*** DATA PROVIDED Section Begins ***

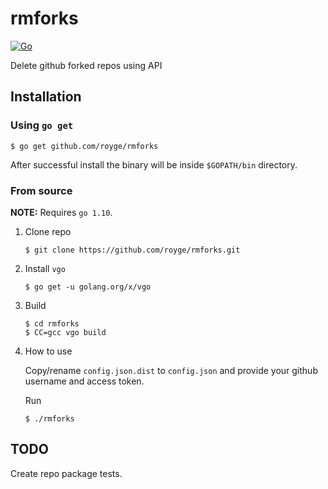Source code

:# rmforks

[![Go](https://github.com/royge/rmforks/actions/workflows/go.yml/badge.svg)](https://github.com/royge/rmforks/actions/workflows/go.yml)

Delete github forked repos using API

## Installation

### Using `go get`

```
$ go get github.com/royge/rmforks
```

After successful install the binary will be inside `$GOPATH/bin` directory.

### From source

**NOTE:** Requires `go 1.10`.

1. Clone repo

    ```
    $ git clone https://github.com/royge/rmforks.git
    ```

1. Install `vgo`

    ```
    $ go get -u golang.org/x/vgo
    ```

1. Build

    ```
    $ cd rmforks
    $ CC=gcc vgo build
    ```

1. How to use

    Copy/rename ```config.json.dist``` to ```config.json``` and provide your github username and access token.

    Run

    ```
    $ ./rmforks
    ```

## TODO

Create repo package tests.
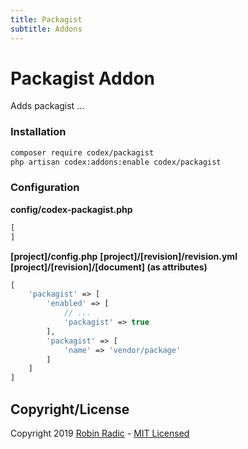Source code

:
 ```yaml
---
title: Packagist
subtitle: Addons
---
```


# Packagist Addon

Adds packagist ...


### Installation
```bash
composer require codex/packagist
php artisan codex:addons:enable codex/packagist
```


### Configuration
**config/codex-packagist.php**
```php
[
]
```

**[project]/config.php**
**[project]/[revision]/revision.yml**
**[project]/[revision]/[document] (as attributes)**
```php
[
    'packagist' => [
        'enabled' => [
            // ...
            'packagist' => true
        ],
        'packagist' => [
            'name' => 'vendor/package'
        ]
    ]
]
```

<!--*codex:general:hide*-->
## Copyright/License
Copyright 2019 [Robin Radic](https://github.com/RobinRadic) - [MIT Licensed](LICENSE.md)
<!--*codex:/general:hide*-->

*** DATA PROVIDED Section Ends ***

[YOUR INSTRUCTIONS] Look at the listing and set down only the lines from its start through the line with "1. How to use", word for word and without pictures.

[OUTPUT]
Source code

:# rmforks

[![Go](https://github.com/royge/rmforks/actions/workflows/go.yml/badge.svg)](https://github.com/royge/rmforks/actions/workflows/go.yml)

Delete github forked repos using API

## Installation

### Using `go get`

```
$ go get github.com/royge/rmforks
```

After successful install the binary will be inside `$GOPATH/bin` directory.

### From source

**NOTE:** Requires `go 1.10`.

1. Clone repo

    ```
    $ git clone https://github.com/royge/rmforks.git
    ```

1. Install `vgo`

    ```
    $ go get -u golang.org/x/vgo
    ```

1. Build

    ```
    $ cd rmforks
    $ CC=gcc vgo build
    ```

1. How to use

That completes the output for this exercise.